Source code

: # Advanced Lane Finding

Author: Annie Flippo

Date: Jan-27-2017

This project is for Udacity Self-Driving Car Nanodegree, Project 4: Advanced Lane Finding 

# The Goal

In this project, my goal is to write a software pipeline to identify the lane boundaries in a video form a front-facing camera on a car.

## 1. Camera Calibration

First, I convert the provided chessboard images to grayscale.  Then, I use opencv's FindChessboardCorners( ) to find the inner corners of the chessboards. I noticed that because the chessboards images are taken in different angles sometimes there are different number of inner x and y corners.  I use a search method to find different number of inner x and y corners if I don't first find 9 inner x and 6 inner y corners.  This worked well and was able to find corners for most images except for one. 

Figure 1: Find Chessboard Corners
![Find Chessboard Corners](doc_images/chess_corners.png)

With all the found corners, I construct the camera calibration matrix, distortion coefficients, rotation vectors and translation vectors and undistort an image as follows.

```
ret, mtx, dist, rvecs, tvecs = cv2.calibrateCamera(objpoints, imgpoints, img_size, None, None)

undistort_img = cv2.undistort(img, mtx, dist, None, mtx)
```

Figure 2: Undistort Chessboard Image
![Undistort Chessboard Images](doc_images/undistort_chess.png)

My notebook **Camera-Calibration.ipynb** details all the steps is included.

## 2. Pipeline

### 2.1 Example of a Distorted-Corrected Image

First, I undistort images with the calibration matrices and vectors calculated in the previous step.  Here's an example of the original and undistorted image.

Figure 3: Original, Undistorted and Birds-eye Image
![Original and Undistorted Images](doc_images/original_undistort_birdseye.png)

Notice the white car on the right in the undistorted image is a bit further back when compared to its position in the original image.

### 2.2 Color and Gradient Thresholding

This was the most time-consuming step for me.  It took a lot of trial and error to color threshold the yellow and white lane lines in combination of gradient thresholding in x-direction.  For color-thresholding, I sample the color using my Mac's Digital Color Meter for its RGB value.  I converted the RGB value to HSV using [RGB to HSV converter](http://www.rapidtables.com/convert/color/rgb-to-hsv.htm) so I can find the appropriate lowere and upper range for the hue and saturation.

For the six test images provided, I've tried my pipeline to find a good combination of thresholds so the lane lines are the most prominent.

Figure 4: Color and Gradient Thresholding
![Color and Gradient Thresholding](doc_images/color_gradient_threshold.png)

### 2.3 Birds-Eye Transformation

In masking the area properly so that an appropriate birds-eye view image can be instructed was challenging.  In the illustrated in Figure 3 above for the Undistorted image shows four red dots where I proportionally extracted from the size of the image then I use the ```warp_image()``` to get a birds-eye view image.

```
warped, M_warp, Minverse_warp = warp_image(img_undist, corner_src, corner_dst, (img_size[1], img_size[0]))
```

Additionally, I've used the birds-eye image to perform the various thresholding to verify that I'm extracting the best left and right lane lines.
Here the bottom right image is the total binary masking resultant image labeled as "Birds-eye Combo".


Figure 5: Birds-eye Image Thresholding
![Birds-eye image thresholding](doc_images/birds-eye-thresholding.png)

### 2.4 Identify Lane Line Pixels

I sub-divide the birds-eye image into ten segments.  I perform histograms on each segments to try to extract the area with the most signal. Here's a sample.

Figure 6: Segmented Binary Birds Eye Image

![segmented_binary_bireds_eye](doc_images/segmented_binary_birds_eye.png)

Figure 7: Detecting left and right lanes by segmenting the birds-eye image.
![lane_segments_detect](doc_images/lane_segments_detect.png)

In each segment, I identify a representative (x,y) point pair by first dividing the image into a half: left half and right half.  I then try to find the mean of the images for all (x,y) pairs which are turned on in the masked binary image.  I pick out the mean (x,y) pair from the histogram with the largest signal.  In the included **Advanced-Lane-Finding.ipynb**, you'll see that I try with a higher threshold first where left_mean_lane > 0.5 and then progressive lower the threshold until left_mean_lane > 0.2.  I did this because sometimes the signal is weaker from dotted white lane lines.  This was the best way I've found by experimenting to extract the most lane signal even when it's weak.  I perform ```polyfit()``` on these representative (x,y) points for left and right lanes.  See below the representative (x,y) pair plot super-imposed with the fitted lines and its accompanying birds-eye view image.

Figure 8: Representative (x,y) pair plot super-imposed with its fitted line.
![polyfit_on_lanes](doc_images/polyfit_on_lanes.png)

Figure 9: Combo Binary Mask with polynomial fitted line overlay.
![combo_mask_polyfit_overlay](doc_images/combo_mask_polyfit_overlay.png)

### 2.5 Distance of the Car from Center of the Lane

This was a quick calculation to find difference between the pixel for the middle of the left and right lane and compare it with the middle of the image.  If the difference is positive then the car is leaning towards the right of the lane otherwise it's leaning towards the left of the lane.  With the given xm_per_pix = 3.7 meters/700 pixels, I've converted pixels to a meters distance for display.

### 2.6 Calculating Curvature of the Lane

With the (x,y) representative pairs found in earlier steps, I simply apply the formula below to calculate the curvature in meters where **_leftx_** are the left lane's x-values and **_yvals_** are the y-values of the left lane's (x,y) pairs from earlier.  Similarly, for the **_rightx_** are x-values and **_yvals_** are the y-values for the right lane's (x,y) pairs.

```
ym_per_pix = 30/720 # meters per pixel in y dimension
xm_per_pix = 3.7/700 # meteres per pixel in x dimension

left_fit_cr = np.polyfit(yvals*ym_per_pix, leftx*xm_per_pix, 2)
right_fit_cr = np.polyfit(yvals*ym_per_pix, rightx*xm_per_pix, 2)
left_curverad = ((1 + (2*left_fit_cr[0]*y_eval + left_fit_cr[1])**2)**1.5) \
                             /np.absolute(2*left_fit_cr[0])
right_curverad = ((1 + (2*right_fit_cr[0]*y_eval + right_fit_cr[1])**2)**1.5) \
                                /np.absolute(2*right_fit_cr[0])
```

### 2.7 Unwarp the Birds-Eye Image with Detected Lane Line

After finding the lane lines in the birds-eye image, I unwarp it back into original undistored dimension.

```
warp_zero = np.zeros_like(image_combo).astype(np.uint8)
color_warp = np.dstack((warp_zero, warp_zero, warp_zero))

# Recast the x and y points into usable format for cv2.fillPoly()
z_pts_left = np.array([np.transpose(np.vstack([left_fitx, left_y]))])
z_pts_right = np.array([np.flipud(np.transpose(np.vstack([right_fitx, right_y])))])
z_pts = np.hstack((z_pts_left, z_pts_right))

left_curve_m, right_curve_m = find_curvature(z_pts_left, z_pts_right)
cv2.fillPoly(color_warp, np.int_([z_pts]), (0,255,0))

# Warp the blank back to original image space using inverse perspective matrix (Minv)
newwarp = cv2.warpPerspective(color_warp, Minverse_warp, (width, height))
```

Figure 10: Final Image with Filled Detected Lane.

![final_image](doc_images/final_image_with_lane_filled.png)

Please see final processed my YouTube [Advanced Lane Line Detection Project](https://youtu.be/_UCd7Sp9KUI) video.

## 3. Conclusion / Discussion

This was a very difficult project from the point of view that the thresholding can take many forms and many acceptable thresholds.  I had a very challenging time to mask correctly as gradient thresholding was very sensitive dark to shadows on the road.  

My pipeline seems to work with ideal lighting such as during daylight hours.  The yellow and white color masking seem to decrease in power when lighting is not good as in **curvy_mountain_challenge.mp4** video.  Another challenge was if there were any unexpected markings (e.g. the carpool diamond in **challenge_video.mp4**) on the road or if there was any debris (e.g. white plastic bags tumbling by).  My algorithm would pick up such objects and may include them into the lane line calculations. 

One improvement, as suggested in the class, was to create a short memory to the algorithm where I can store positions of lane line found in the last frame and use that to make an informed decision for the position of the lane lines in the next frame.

################

The only acceptable answer is a number: how many lines in the data above hold the word "dimension".

3